You know, I've been on a real tear lately with this idea of a budget being a moral document. Like, if you want to know what a family or a city or a country values, look at what they spend money on. What do they consider "essential"? What are they willing to cut out when times are lean? Obviously this isn't a perfect analogy, particularly when dealing with a household budget, but if we assume for the sake of argument that a given household is able to meet its basic needs, look at what they spend their "extra" money on. Maybe its hobbies or fancy coffee or a vacation. Those choices tell you what that person values, because even if we are assuming that basic needs are being met, money is usually finite. If I have $100 extra dollars this month, I can choose to spend it on a nice blanket or I can donate it to charity. Neither choice makes me a "good person" or a "bad person" but it does tell you what I value right now.
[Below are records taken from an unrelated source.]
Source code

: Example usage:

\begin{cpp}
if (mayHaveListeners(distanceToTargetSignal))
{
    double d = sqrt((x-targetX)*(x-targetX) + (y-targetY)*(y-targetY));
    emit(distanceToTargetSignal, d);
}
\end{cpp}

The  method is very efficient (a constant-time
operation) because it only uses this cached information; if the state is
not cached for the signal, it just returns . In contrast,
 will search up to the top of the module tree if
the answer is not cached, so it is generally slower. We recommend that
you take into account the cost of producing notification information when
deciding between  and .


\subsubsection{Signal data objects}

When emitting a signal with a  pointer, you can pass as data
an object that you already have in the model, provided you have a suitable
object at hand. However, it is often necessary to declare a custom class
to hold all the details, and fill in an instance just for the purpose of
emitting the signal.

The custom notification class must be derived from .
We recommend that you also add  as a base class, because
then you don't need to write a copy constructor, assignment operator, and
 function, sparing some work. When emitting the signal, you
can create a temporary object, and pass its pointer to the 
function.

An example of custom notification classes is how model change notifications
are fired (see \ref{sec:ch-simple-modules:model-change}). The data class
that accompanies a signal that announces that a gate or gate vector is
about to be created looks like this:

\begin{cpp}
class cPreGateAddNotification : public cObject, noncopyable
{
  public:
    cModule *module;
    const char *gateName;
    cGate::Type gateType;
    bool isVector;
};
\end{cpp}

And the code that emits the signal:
By the same token, when a town decides to close schools for children because covid cases are rising instead of closing bars, that tells you what the town values. Both choices are have costs, financial and otherwise. And both choices tell you what the town finds to be important. If we valued school, we would make it work.

So when I think about what we value as a culture, we clearly do not value women's time. Its like that saying about breastfeeding, "Breast-feeding is only free if a woman's time is worth nothing."

Indeed.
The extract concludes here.